Biographie

Leibniz. Le génie tout-terrain

Mathilde Lequin publié le 10 min

Pour Leibniz, l’univers est composé de « monades », petits éléments parfaitement fermés sur eux-mêmes. Or, dans sa vie, le philosophe semble avoir été lui-même un individu aussi génial qu’hermétique aux chocs.

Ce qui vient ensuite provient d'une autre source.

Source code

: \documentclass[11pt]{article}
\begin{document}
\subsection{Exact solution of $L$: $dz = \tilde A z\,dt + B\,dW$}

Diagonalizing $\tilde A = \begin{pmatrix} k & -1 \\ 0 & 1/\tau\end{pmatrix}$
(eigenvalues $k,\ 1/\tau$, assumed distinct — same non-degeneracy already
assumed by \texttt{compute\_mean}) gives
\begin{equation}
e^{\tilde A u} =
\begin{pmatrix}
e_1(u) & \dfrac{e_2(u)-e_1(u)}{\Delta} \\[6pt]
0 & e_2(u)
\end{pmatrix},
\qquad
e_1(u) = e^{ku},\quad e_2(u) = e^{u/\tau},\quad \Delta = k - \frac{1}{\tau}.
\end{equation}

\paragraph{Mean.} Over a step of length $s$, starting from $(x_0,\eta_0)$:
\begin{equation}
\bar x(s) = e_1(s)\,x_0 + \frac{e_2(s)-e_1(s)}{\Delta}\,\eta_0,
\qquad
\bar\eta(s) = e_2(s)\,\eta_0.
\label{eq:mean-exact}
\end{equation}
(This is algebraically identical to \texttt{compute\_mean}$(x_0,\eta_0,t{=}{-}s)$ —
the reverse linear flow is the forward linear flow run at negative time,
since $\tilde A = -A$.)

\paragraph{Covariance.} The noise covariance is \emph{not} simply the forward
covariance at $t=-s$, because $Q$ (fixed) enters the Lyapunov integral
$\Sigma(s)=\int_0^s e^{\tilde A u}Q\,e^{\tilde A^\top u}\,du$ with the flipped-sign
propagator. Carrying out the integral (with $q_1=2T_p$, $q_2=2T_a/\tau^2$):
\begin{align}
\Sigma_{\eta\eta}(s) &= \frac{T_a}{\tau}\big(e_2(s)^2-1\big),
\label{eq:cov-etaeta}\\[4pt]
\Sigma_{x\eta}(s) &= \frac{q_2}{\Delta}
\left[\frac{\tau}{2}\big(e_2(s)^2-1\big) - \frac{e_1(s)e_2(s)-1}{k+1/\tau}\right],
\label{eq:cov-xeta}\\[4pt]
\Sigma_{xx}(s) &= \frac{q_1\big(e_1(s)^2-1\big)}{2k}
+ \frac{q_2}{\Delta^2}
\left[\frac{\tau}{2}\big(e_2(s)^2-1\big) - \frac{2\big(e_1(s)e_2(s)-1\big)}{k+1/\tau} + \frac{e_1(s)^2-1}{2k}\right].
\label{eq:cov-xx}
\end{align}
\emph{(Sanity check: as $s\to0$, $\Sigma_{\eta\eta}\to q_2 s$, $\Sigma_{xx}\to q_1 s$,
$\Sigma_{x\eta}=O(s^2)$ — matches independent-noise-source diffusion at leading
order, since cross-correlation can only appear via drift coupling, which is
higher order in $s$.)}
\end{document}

Singulier individu que ce Gottfried Wilhelm Leibniz : si l’Univers tout entier résonne dans son œuvre, l’homme, lui, ne semble rendre aucun son. Hermétique aux passions amoureuses comme aux tentations du monde, le philosophe allemand s’apparente, comme s’en amuse Diderot, à une « machine à réflexion » que les cahots de son siècle ne réussiront jamais à enrayer. Métaphysicien et mathématicien, Leibniz est pourtant un génie tout-terrain ; jetant des ponts entre les disciplines les plus variées, il pratique aussi bien le droit dans les tribunaux que la géologie dans les mines… Voici donc un homme paradoxal, aussi effacé sur le plan personnel que son œuvre est ambitieuse, puisqu’il est l’architecte d’un système philosophique destiné à rendre compte de l’intégralité du réel. Une question, d’ailleurs, fascine entre toutes cet être sans qualités saillantes, d’humeur toujours égale : celle de l’individu, qu’il finit par concevoir comme un « miroir vivant » de l’Univers, composé d’unités appelées « monades ». « Les monades n’ont point de fenêtres, par lesquelles quelque chose y puisse entrer ou sortir. » Tout comme leur inventeur ? Leibniz aime trop les plis et les jeux de miroirs pour se contenter d’un reflet si direct. Reste que la Monadologie n’est pas sans évoquer l’histoire d’un homme qui rêvait de refléter la totalité de l’Univers, et qui, à sa manière, aura vécu sans fenêtres, pour mieux exprimer l’infini…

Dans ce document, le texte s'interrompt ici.